----- Data for analysis

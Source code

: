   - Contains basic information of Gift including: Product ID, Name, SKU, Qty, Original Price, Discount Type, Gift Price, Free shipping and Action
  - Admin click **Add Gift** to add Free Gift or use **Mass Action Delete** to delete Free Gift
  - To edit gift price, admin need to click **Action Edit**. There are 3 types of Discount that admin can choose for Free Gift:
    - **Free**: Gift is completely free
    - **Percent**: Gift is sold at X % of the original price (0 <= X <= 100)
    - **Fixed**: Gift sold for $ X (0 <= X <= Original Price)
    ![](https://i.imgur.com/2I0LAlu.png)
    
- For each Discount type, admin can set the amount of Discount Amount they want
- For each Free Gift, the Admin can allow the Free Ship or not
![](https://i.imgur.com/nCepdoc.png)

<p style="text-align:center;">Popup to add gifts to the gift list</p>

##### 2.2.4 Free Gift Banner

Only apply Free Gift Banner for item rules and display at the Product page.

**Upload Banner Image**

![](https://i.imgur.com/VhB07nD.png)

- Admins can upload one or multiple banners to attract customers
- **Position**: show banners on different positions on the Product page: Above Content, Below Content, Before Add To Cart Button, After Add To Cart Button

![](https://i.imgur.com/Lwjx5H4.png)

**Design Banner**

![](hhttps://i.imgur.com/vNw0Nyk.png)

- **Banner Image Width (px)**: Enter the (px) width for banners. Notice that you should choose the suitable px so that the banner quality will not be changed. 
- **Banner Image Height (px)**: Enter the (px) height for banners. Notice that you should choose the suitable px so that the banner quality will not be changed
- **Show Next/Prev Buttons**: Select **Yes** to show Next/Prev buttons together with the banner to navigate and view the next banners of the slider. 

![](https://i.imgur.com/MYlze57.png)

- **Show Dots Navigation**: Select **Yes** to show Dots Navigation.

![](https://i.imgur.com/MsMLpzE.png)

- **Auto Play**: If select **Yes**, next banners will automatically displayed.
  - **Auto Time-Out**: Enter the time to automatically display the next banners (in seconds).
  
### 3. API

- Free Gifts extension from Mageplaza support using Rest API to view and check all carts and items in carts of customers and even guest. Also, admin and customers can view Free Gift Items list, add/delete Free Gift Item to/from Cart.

----------

## Brief
Please give an exact copy of the entries above, from the line with "- **Percent**: Gift" down to the line with "- Admins can", inclusive, and nothing else.

## Response below
    - **Percent**: Gift is sold at X % of the original price (0 <= X <= 100)
    - **Fixed**: Gift sold for $ X (0 <= X <= Original Price)
    ![](https://i.imgur.com/2I0LAlu.png)
    
- For each Discount type, admin can set the amount of Discount Amount they want
- For each Free Gift, the Admin can allow the Free Ship or not
![](https://i.imgur.com/nCepdoc.png)

<p style="text-align:center;">Popup to add gifts to the gift list</p>

##### 2.2.4 Free Gift Banner

Only apply Free Gift Banner for item rules and display at the Product page.

**Upload Banner Image**

![](https://i.imgur.com/VhB07nD.png)

- Admins can upload one or multiple banners to attract customers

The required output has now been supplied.